Rendered images with source text:
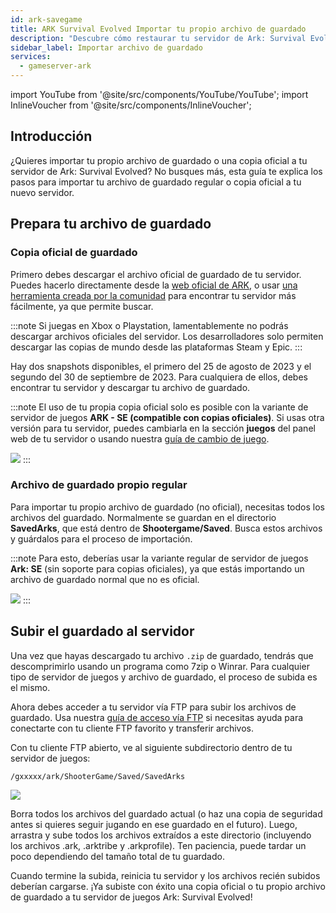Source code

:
```yaml
---
id: ark-savegame
title: ARK Survival Evolved Importar tu propio archivo de guardado
description: "Descubre cómo restaurar tu servidor de Ark: Survival Evolved usando copias de seguridad oficiales o personales para una continuidad de juego sin interrupciones → Aprende más ahora"
sidebar_label: Importar archivo de guardado
services:
  - gameserver-ark
---
```


import YouTube from '@site/src/components/YouTube/YouTube';
import InlineVoucher from '@site/src/components/InlineVoucher';

## Introducción

¿Quieres importar tu propio archivo de guardado o una copia oficial a tu servidor de Ark: Survival Evolved? No busques más, esta guía te explica los pasos para importar tu archivo de guardado regular o copia oficial a tu nuevo servidor.

<YouTube videoId="lvIIVOhAUjo" imageSrc="https://screensaver01.zap-hosting.com/index.php/s/riyYaWCc4562mTS/preview" title="Cómo conseguir un servidor ARK:SE con copias oficiales" description="¿Te resulta más fácil entender cuando ves las cosas en acción? ¡Aquí te tenemos! Sumérgete en nuestro video que te lo explica todo. Ya sea que tengas prisa o prefieras absorber la info de la forma más entretenida posible."/>

<InlineVoucher />

## Prepara tu archivo de guardado

### Copia oficial de guardado

Primero debes descargar el archivo oficial de guardado de tu servidor. Puedes hacerlo directamente desde la [web oficial de ARK](https://survivetheark.com/index.php?/server-backups/), o usar [una herramienta creada por la comunidad](https://arkutils.netlify.app/tools/officialdownload) para encontrar tu servidor más fácilmente, ya que permite buscar.

:::note
Si juegas en Xbox o Playstation, lamentablemente no podrás descargar archivos oficiales del servidor. Los desarrolladores solo permiten descargar las copias de mundo desde las plataformas Steam y Epic.
:::

Hay dos snapshots disponibles, el primero del 25 de agosto de 2023 y el segundo del 30 de septiembre de 2023. Para cualquiera de ellos, debes encontrar tu servidor y descargar tu archivo de guardado.

:::note
El uso de tu propia copia oficial solo es posible con la variante de servidor de juegos **ARK - SE (compatible con copias oficiales)**. Si usas otra versión para tu servidor, puedes cambiarla en la sección **juegos** del panel web de tu servidor o usando nuestra [guía de cambio de juego](gameserver-gameswitch.md).

![](https://github.com/zaphosting/docs/assets/42719082/8f2ac8fa-2b23-4738-8d95-87c289e9d98a)
:::



### Archivo de guardado propio regular

Para importar tu propio archivo de guardado (no oficial), necesitas todos los archivos del guardado. Normalmente se guardan en el directorio **SavedArks**, que está dentro de **Shootergame/Saved**. Busca estos archivos y guárdalos para el proceso de importación.

:::note
Para esto, deberías usar la variante regular de servidor de juegos **Ark: SE** (sin soporte para copias oficiales), ya que estás importando un archivo de guardado normal que no es oficial.

![](https://github.com/zaphosting/docs/assets/42719082/43a6f039-778b-471f-82c8-91f1b8644a33)
:::



## Subir el guardado al servidor

Una vez que hayas descargado tu archivo `.zip` de guardado, tendrás que descomprimirlo usando un programa como 7zip o Winrar. Para cualquier tipo de servidor de juegos y archivo de guardado, el proceso de subida es el mismo.

Ahora debes acceder a tu servidor vía FTP para subir los archivos de guardado. Usa nuestra [guía de acceso vía FTP](gameserver-ftpaccess.md) si necesitas ayuda para conectarte con tu cliente FTP favorito y transferir archivos.

Con tu cliente FTP abierto, ve al siguiente subdirectorio dentro de tu servidor de juegos:
```
/gxxxxx/ark/ShooterGame/Saved/SavedArks
```

![](https://github.com/zaphosting/docs/assets/42719082/92ca6e48-346e-4f3c-80e2-972421d1f73f)

Borra todos los archivos del guardado actual (o haz una copia de seguridad antes si quieres seguir jugando en ese guardado en el futuro). Luego, arrastra y sube todos los archivos extraídos a este directorio (incluyendo los archivos .ark, .arktribe y .arkprofile). Ten paciencia, puede tardar un poco dependiendo del tamaño total de tu guardado.

Cuando termine la subida, reinicia tu servidor y los archivos recién subidos deberían cargarse. ¡Ya subiste con éxito una copia oficial o tu propio archivo de guardado a tu servidor de juegos Ark: Survival Evolved!

<InlineVoucher />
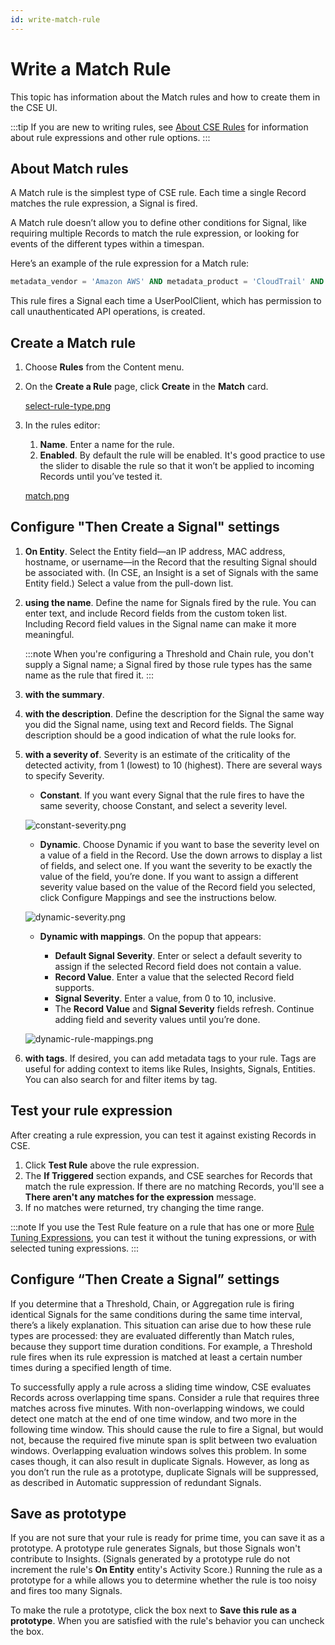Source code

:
 ```yaml
---
id: write-match-rule
---
```


# Write a Match Rule

This topic has information about the Match rules and how to create them in the CSE UI.

:::tip
If you are new to writing rules, see [About CSE Rules](01_About_CSE_Rules.md "About CSE Rules") for information about rule expressions and other rule options.
:::

## About Match rules

A Match rule is the simplest type of CSE rule. Each time a single Record matches the rule expression, a Signal is fired. 

A Match rule doesn’t allow you to define other conditions for Signal, like requiring multiple Records to match the rule expression, or looking for events of the different types within a timespan.

Here’s an example of the rule expression for a Match rule:

```sql
metadata_vendor = 'Amazon AWS' AND metadata_product = 'CloudTrail' AND metadata_deviceEventId = 'AwsApiCall-CreateUserPoolClient'
```

This rule fires a Signal each time a UserPoolClient, which has permission to call unauthenticated API operations, is created.

## Create a Match rule

1. Choose **Rules** from the Content menu.
1. On the **Create a Rule** page, click **Create** in the **Match** card. 

    [select-rule-type.png](/img/cloud-siem-enterprise/select-rule-type.png)
1. In the rules editor: 
   1. **Name**. Enter a name for the rule.
   1. **Enabled**. By default the rule will be enabled. It's good practice to use the slider to disable the rule so that it won’t be applied to incoming Records until you’ve tested it.              

    [match.png](/img/cloud-siem-enterprise/match.png)

## Configure "Then Create a Signal" settings

1. **On Entity**. Select the Entity field—an IP address, MAC address, hostname, or username—in the Record that the resulting Signal should be associated with. (In CSE, an Insight is a set of Signals with the same Entity field.) Select a value from the pull-down list. 
1. **using the name**. Define the name for Signals fired by the rule. You can enter text, and include Record fields from the custom token list. Including Record field values in the Signal name can make it more meaningful.

    :::note
    When you're configuring a Threshold and Chain rule, you don't supply a Signal name; a Signal fired by those rule types has the same name as the rule that fired it.
    :::

1. **with the summary**.
1. **with the description**. Define the description for the Signal the same way you did the Signal name, using text and Record fields. The Signal description should be a good indication of what the rule looks for.
1. **with a severity of**. Severity is an estimate of the criticality of the detected activity, from 1 (lowest) to 10 (highest). There are several ways to specify Severity. 

   * **Constant**. If you want every Signal that the rule fires to have the same severity, choose Constant, and select a severity level.  

    ![constant-severity.png](/img/cloud-siem-enterprise/constant-severity.png) 
    
   * **Dynamic**. Choose Dynamic if you want to base the severity level on a value of a field in the Record. Use the down arrows to display a list of fields, and select one. If you want the severity to be exactly the value of the field, you’re done. If you want to assign a different severity value based on the value of the Record field you selected, click Configure Mappings and see the instructions below.  

    ![dynamic-severity.png](/img/cloud-siem-enterprise/dynamic-severity.png)
    
   * **Dynamic with mappings**. On the popup that appears:  

     * **Default Signal Severity**. Enter or select a default severity to assign if the selected Record field does not contain a value. 
     * **Record Value**. Enter a value that the selected Record field supports. 
     * **Signal Severity**. Enter a value, from 0 to 10, inclusive.
     * The **Record Value** and **Signal Severity** fields refresh. Continue adding field and severity values until you’re done.      

    ![dynamic-rule-mappings.png](/img/cloud-siem-enterprise/dynamic-rule-mappings.png)
1. **with tags**. If desired, you can add metadata tags to your rule. Tags are useful for adding context to items like Rules, Insights, Signals, Entities. You can also search for and filter items by tag. 

## Test your rule expression
After creating a rule expression, you can test it against existing Records in CSE. 

1. Click **Test Rule** above the rule expression. 
1. The **If Triggered** section expands, and CSE searches for Records that match the rule expression. If there are no matching Records, you'll see a **There aren't any matches for the expression** message.
1. If no matches were returned, try changing the time range. 

:::note
If you use the Test Rule feature on a rule that has one or more [Rule Tuning Expressions](/Cloud_SIEM_Enterprise/CSE_Rules/Rule_Tuning_Expressions), you can test it without the tuning expressions, or with selected tuning expressions.
:::

## Configure “Then Create a Signal” settings
If you determine that a Threshold, Chain, or Aggregation rule is firing identical Signals for the same conditions during the same time interval, there’s a likely explanation. This situation can arise due to how these rule types are processed: they are evaluated differently than Match rules, because they support time duration conditions. For example, a Threshold rule fires when its rule expression is matched at least a certain number times during a specified length of time.

To successfully apply a rule across a sliding time window, CSE evaluates Records across overlapping time spans. Consider a rule that requires three matches across five minutes. With non-overlapping windows, we could detect one match at the end of one time window, and two more in the following time window. This should cause the rule to fire a Signal, but would not, because the required five minute span is split between two evaluation windows. Overlapping evaluation windows solves this problem. In some cases though, it can also result in duplicate Signals. However, as long as you don’t run the rule as a prototype, duplicate Signals will be suppressed, as described in Automatic suppression of redundant Signals. 

## Save as prototype
If you are not sure that your rule is ready for prime time, you can save it as a prototype. A prototype rule generates Signals, but those Signals won't contribute to Insights. (Signals generated by a prototype rule do not increment the rule's **On Entity** entity's Activity Score.) Running the rule as a prototype for a while allows you to determine whether the rule is too noisy and fires too many Signals.

To make the rule a prototype, click the box next to **Save this rule as a prototype**. When you are satisfied with the rule's behavior you can uncheck the box.

 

WHAT TO DO. Report all lines of the data that include the word "cliente".

RESPONSE TO THIS EXERCISE.
Ahora debes acceder a tu servidor vía FTP para subir los archivos de guardado. Usa nuestra [guía de acceso vía FTP](gameserver-ftpaccess.md) si necesitas ayuda para conectarte con tu cliente FTP favorito y transferir archivos.
Con tu cliente FTP abierto, ve al siguiente subdirectorio dentro de tu servidor de juegos:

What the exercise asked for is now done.